Extracted data entries:
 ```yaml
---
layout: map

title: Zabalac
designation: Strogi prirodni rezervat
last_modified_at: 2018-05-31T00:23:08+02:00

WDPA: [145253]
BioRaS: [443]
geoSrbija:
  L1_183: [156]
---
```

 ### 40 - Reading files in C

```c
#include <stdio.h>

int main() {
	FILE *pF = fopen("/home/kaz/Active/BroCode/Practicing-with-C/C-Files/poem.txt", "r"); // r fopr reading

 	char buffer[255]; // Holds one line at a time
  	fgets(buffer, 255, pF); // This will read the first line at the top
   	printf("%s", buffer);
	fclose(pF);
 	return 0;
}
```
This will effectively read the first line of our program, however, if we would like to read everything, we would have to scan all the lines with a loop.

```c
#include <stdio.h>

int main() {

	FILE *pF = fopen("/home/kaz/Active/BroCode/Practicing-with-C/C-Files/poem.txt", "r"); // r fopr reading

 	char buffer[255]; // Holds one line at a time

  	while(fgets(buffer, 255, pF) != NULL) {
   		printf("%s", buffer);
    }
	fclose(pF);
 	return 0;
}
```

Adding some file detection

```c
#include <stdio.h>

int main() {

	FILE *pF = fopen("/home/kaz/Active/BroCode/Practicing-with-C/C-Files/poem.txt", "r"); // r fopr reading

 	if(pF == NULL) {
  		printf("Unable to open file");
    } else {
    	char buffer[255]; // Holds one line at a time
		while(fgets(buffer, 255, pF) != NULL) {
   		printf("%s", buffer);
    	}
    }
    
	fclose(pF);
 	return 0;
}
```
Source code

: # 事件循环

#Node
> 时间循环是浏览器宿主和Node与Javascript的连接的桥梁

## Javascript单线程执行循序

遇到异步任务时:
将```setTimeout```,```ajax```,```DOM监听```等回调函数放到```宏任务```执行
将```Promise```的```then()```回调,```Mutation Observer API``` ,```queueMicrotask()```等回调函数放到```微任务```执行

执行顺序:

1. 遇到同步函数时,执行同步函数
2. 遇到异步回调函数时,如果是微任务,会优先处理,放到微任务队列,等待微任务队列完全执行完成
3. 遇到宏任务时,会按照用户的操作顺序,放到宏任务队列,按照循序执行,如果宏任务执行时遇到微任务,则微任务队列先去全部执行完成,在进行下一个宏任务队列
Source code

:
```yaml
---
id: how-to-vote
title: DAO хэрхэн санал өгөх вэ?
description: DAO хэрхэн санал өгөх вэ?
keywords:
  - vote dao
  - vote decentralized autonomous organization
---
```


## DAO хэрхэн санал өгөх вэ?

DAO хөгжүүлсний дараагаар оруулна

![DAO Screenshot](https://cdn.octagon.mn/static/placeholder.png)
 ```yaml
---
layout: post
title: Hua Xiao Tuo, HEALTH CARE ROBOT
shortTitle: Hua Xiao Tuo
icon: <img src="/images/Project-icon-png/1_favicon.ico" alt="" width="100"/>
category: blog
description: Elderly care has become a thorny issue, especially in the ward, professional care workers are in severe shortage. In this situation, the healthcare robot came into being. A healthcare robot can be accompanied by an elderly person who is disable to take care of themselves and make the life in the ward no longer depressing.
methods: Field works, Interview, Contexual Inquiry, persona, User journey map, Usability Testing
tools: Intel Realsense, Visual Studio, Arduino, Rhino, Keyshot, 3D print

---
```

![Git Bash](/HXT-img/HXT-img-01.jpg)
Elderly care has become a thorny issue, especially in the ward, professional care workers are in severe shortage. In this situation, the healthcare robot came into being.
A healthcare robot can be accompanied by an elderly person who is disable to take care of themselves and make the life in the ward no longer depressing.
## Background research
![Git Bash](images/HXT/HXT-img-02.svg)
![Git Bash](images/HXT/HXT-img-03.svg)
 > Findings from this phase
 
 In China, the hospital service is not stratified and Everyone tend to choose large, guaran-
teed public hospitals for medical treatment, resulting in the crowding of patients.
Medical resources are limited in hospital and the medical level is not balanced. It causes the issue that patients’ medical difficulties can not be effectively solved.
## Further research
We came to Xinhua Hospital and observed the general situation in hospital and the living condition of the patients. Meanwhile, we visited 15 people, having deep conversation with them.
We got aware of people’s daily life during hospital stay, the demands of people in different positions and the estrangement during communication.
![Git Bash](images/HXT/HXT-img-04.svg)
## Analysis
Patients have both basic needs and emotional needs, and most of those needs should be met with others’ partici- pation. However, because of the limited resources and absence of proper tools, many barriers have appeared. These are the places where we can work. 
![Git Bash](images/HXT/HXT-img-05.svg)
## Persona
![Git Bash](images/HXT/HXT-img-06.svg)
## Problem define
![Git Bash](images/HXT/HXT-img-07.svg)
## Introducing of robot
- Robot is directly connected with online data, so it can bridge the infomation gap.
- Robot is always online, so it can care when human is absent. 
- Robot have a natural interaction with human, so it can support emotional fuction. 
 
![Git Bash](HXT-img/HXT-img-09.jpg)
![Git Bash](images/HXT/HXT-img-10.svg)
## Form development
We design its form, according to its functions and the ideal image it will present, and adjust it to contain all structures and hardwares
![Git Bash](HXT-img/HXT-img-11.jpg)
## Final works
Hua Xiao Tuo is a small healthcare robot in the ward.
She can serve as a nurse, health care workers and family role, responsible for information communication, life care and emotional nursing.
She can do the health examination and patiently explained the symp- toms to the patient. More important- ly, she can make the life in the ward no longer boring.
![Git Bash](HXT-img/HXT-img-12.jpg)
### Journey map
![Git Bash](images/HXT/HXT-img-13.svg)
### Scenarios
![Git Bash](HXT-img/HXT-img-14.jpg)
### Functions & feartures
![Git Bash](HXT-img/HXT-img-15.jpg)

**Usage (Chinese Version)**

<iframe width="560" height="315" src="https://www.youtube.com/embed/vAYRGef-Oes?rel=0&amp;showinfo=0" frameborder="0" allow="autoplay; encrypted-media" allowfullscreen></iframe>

[WHAT THE TASK REQUIRES] Only the lines above from the line containing "Medical resources are" through the line containing "We came to Xinhua" should be retyped, exactly and with both ends included.

[FINAL ANSWER]
Medical resources are limited in hospital and the medical level is not balanced. It causes the issue that patients’ medical difficulties can not be effectively solved.
## Further research
We came to Xinhua Hospital and observed the general situation in hospital and the living condition of the patients. Meanwhile, we visited 15 people, having deep conversation with them.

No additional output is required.